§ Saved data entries
*** Block opens ***
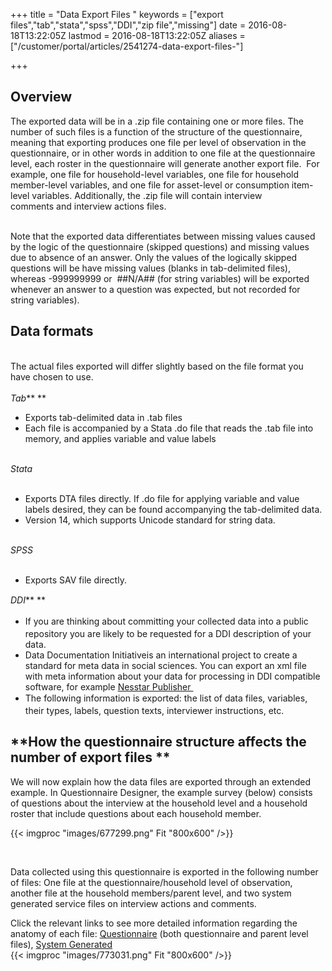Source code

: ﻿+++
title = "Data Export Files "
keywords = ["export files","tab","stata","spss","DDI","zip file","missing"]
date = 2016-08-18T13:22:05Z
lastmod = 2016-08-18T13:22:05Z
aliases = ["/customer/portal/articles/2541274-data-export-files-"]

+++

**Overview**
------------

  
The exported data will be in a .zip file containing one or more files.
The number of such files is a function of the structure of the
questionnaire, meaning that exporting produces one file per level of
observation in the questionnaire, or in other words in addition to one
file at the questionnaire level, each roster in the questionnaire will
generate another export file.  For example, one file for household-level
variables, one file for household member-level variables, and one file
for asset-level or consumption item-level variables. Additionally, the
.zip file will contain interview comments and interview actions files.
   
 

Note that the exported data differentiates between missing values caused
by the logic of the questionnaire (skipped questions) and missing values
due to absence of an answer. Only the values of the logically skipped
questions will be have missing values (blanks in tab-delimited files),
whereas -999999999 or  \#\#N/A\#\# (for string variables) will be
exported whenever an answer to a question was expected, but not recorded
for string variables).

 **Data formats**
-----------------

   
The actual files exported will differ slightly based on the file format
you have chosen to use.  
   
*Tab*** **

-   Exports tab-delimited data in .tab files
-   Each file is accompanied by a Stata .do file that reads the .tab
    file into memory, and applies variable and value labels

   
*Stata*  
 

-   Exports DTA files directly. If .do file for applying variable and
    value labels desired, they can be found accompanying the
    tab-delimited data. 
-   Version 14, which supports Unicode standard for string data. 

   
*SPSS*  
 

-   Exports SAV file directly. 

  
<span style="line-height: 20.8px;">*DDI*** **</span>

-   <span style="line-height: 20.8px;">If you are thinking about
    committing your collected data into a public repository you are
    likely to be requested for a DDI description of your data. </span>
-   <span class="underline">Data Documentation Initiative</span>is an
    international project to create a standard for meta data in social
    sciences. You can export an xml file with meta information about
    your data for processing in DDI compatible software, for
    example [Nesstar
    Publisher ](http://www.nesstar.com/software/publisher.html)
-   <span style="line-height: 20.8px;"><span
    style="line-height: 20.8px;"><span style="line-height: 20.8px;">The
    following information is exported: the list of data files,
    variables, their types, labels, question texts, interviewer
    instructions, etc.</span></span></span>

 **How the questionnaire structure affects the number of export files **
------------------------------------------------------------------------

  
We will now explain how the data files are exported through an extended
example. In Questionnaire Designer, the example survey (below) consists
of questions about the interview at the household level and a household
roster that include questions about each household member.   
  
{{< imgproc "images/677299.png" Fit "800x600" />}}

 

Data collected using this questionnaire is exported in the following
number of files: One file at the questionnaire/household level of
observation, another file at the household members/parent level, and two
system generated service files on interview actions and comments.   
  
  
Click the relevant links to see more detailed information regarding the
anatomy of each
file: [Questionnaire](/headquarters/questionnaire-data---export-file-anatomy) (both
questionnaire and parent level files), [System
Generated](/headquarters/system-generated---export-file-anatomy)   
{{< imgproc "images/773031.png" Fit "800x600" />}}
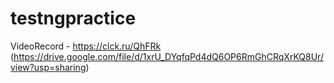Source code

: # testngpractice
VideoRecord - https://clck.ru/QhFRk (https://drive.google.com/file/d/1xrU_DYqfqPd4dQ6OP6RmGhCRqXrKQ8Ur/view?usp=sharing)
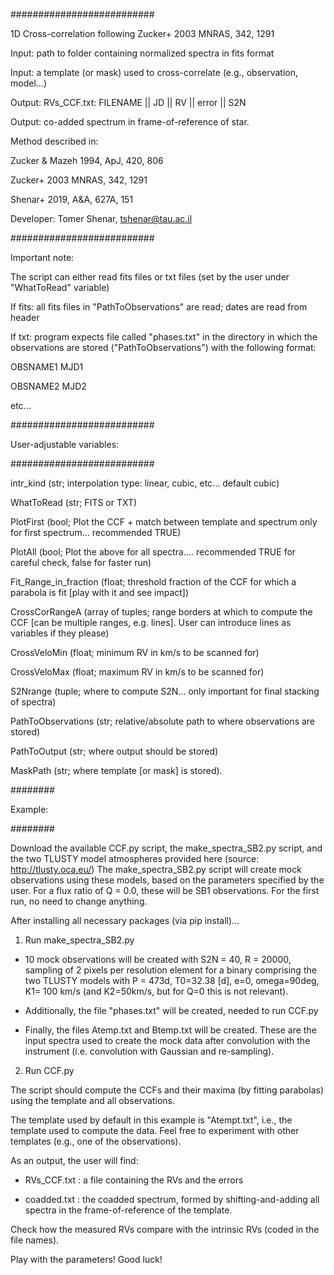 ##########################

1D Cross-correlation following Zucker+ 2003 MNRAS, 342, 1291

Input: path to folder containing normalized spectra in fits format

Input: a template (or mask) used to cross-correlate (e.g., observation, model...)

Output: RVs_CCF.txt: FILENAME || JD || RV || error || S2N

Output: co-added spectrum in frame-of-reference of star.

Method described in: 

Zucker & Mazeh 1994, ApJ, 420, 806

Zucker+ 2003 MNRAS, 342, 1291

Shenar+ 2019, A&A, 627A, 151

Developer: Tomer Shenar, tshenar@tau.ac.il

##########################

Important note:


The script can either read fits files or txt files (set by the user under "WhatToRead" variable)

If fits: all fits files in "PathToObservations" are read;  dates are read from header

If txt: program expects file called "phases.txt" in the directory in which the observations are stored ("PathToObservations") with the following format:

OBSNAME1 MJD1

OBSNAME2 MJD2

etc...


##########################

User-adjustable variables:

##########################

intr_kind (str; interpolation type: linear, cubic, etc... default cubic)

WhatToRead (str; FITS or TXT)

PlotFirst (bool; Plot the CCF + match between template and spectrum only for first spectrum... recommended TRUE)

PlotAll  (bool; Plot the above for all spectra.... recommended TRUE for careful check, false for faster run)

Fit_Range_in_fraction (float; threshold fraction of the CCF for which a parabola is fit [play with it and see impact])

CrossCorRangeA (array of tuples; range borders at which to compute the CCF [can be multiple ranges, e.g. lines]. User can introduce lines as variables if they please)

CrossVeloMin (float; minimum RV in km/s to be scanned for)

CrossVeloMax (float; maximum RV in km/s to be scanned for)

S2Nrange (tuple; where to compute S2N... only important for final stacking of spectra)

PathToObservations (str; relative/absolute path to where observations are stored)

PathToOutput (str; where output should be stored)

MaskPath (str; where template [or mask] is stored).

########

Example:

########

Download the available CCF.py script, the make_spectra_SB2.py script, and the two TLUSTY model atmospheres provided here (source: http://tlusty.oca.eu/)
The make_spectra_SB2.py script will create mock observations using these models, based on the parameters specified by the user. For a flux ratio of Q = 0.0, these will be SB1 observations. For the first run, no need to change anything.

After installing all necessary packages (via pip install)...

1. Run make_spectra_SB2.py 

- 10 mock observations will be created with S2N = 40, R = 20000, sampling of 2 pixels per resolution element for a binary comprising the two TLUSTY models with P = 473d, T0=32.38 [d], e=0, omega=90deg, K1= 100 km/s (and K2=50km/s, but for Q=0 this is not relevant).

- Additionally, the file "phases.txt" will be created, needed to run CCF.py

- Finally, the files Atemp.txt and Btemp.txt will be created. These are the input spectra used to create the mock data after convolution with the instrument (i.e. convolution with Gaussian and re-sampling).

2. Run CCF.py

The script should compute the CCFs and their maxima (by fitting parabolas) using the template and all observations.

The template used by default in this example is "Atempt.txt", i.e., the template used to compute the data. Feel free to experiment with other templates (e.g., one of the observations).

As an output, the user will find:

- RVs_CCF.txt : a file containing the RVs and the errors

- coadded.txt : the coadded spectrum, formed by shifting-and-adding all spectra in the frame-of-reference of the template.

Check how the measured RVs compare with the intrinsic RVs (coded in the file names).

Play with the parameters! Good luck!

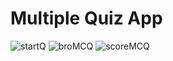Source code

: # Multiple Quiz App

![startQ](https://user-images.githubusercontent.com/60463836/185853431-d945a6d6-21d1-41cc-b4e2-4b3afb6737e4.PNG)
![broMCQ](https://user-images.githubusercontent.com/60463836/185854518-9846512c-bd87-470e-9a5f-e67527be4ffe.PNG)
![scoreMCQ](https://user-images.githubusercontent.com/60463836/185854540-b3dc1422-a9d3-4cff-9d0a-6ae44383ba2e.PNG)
*** Block closes ***
§ TASK DESCRIPTION
Type the records out again in full, exactly, with each picture omitted.

§ ANSWER TO THIS EXERCISE
Source code

: ﻿+++
title = "Data Export Files "
keywords = ["export files","tab","stata","spss","DDI","zip file","missing"]
date = 2016-08-18T13:22:05Z
lastmod = 2016-08-18T13:22:05Z
aliases = ["/customer/portal/articles/2541274-data-export-files-"]

+++

**Overview**
------------

  
The exported data will be in a .zip file containing one or more files.
The number of such files is a function of the structure of the
questionnaire, meaning that exporting produces one file per level of
observation in the questionnaire, or in other words in addition to one
file at the questionnaire level, each roster in the questionnaire will
generate another export file.  For example, one file for household-level
variables, one file for household member-level variables, and one file
for asset-level or consumption item-level variables. Additionally, the
.zip file will contain interview comments and interview actions files.
   
 

Note that the exported data differentiates between missing values caused
by the logic of the questionnaire (skipped questions) and missing values
due to absence of an answer. Only the values of the logically skipped
questions will be have missing values (blanks in tab-delimited files),
whereas -999999999 or  \#\#N/A\#\# (for string variables) will be
exported whenever an answer to a question was expected, but not recorded
for string variables).

 **Data formats**
-----------------

   
The actual files exported will differ slightly based on the file format
you have chosen to use.  
   
*Tab*** **

-   Exports tab-delimited data in .tab files
-   Each file is accompanied by a Stata .do file that reads the .tab
    file into memory, and applies variable and value labels

   
*Stata*  
 

-   Exports DTA files directly. If .do file for applying variable and
    value labels desired, they can be found accompanying the
    tab-delimited data. 
-   Version 14, which supports Unicode standard for string data. 

   
*SPSS*  
 

-   Exports SAV file directly. 

  
<span style="line-height: 20.8px;">*DDI*** **</span>

-   <span style="line-height: 20.8px;">If you are thinking about
    committing your collected data into a public repository you are
    likely to be requested for a DDI description of your data. </span>
-   <span class="underline">Data Documentation Initiative</span>is an
    international project to create a standard for meta data in social
    sciences. You can export an xml file with meta information about
    your data for processing in DDI compatible software, for
    example [Nesstar
    Publisher ](http://www.nesstar.com/software/publisher.html)
-   <span style="line-height: 20.8px;"><span
    style="line-height: 20.8px;"><span style="line-height: 20.8px;">The
    following information is exported: the list of data files,
    variables, their types, labels, question texts, interviewer
    instructions, etc.</span></span></span>

 **How the questionnaire structure affects the number of export files **
------------------------------------------------------------------------

  
We will now explain how the data files are exported through an extended
example. In Questionnaire Designer, the example survey (below) consists
of questions about the interview at the household level and a household
roster that include questions about each household member.   
  
{{< imgproc "images/677299.png" Fit "800x600" />}}

 

Data collected using this questionnaire is exported in the following
number of files: One file at the questionnaire/household level of
observation, another file at the household members/parent level, and two
system generated service files on interview actions and comments.   
  
  
Click the relevant links to see more detailed information regarding the
anatomy of each
file: [Questionnaire](/headquarters/questionnaire-data---export-file-anatomy) (both
questionnaire and parent level files), [System
Generated](/headquarters/system-generated---export-file-anatomy)   
{{< imgproc "images/773031.png" Fit "800x600" />}}
Source code

: # testngpractice
VideoRecord - https://clck.ru/QhFRk (https://drive.google.com/file/d/1xrU_DYqfqPd4dQ6OP6RmGhCRqXrKQ8Ur/view?usp=sharing)
 ##########################

1D Cross-correlation following Zucker+ 2003 MNRAS, 342, 1291

Input: path to folder containing normalized spectra in fits format

Input: a template (or mask) used to cross-correlate (e.g., observation, model...)

Output: RVs_CCF.txt: FILENAME || JD || RV || error || S2N

Output: co-added spectrum in frame-of-reference of star.

Method described in: 

Zucker & Mazeh 1994, ApJ, 420, 806

Zucker+ 2003 MNRAS, 342, 1291

Shenar+ 2019, A&A, 627A, 151

Developer: Tomer Shenar, tshenar@tau.ac.il

##########################

Important note:


The script can either read fits files or txt files (set by the user under "WhatToRead" variable)

If fits: all fits files in "PathToObservations" are read;  dates are read from header

If txt: program expects file called "phases.txt" in the directory in which the observations are stored ("PathToObservations") with the following format:

OBSNAME1 MJD1

OBSNAME2 MJD2

etc...


##########################

User-adjustable variables:

##########################

intr_kind (str; interpolation type: linear, cubic, etc... default cubic)

WhatToRead (str; FITS or TXT)

PlotFirst (bool; Plot the CCF + match between template and spectrum only for first spectrum... recommended TRUE)

PlotAll  (bool; Plot the above for all spectra.... recommended TRUE for careful check, false for faster run)

Fit_Range_in_fraction (float; threshold fraction of the CCF for which a parabola is fit [play with it and see impact])

CrossCorRangeA (array of tuples; range borders at which to compute the CCF [can be multiple ranges, e.g. lines]. User can introduce lines as variables if they please)

CrossVeloMin (float; minimum RV in km/s to be scanned for)

CrossVeloMax (float; maximum RV in km/s to be scanned for)

S2Nrange (tuple; where to compute S2N... only important for final stacking of spectra)

PathToObservations (str; relative/absolute path to where observations are stored)

PathToOutput (str; where output should be stored)

MaskPath (str; where template [or mask] is stored).

########

Example:

########

Download the available CCF.py script, the make_spectra_SB2.py script, and the two TLUSTY model atmospheres provided here (source: http://tlusty.oca.eu/)
The make_spectra_SB2.py script will create mock observations using these models, based on the parameters specified by the user. For a flux ratio of Q = 0.0, these will be SB1 observations. For the first run, no need to change anything.

After installing all necessary packages (via pip install)...

1. Run make_spectra_SB2.py 

- 10 mock observations will be created with S2N = 40, R = 20000, sampling of 2 pixels per resolution element for a binary comprising the two TLUSTY models with P = 473d, T0=32.38 [d], e=0, omega=90deg, K1= 100 km/s (and K2=50km/s, but for Q=0 this is not relevant).

- Additionally, the file "phases.txt" will be created, needed to run CCF.py

- Finally, the files Atemp.txt and Btemp.txt will be created. These are the input spectra used to create the mock data after convolution with the instrument (i.e. convolution with Gaussian and re-sampling).

2. Run CCF.py

The script should compute the CCFs and their maxima (by fitting parabolas) using the template and all observations.

The template used by default in this example is "Atempt.txt", i.e., the template used to compute the data. Feel free to experiment with other templates (e.g., one of the observations).

As an output, the user will find:

- RVs_CCF.txt : a file containing the RVs and the errors

- coadded.txt : the coadded spectrum, formed by shifting-and-adding all spectra in the frame-of-reference of the template.

Check how the measured RVs compare with the intrinsic RVs (coded in the file names).

Play with the parameters! Good luck!

Source code

: # Multiple Quiz App

![startQ](https://user-images.githubusercontent.com/60463836/185853431-d945a6d6-21d1-41cc-b4e2-4b3afb6737e4.PNG)
![broMCQ](https://user-images.githubusercontent.com/60463836/185854518-9846512c-bd87-470e-9a5f-e67527be4ffe.PNG)
![scoreMCQ](https://user-images.githubusercontent.com/60463836/185854540-b3dc1422-a9d3-4cff-9d0a-6ae44383ba2e.PNG)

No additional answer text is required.